### Problem
Among the records, how many lines contain "синхронизации"? Only the number is needed.

Start of Data supplied

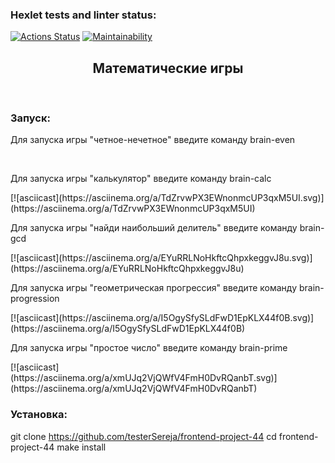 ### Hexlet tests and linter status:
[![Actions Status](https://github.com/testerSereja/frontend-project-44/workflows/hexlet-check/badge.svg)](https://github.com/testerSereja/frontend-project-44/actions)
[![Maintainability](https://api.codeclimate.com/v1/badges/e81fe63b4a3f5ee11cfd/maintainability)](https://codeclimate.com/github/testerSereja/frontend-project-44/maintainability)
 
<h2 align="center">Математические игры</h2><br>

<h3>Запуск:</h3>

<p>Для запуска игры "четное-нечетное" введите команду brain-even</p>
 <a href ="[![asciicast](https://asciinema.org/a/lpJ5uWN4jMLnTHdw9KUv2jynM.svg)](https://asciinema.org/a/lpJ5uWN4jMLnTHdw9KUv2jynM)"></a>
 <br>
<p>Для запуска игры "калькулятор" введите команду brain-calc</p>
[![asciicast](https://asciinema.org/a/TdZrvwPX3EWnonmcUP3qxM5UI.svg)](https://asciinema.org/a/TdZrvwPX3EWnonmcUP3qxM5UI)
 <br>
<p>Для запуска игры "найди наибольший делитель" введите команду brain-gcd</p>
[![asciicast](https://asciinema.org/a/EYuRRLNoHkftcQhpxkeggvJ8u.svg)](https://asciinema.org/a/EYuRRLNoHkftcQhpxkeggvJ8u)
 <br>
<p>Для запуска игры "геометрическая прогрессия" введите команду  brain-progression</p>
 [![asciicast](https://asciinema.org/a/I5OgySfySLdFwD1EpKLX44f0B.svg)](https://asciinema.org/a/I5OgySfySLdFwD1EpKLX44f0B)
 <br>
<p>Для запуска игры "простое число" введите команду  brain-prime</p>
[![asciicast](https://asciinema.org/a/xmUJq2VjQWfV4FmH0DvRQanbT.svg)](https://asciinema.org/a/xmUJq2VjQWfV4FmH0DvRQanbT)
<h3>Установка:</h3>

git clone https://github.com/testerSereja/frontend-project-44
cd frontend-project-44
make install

End of Data supplied
Start of Data supplied

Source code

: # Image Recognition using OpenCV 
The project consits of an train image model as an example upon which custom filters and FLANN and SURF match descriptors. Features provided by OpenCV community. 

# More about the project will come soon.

End of Data supplied
Start of Data supplied

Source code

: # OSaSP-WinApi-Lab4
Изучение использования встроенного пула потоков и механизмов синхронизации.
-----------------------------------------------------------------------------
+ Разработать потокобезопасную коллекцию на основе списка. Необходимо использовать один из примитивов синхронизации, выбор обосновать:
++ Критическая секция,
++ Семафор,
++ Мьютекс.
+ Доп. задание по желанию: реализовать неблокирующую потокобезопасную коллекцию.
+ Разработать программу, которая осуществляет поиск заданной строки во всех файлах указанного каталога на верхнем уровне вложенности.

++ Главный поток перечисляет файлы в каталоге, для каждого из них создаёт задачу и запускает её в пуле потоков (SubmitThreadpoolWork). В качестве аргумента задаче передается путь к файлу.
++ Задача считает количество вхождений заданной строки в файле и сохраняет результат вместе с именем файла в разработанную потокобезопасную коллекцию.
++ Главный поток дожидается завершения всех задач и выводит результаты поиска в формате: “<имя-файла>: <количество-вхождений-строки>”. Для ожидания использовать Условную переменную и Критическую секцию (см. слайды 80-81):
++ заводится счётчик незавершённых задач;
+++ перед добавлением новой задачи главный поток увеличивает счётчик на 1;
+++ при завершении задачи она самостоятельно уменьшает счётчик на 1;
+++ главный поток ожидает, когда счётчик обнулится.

End of Data supplied

### Answer space
2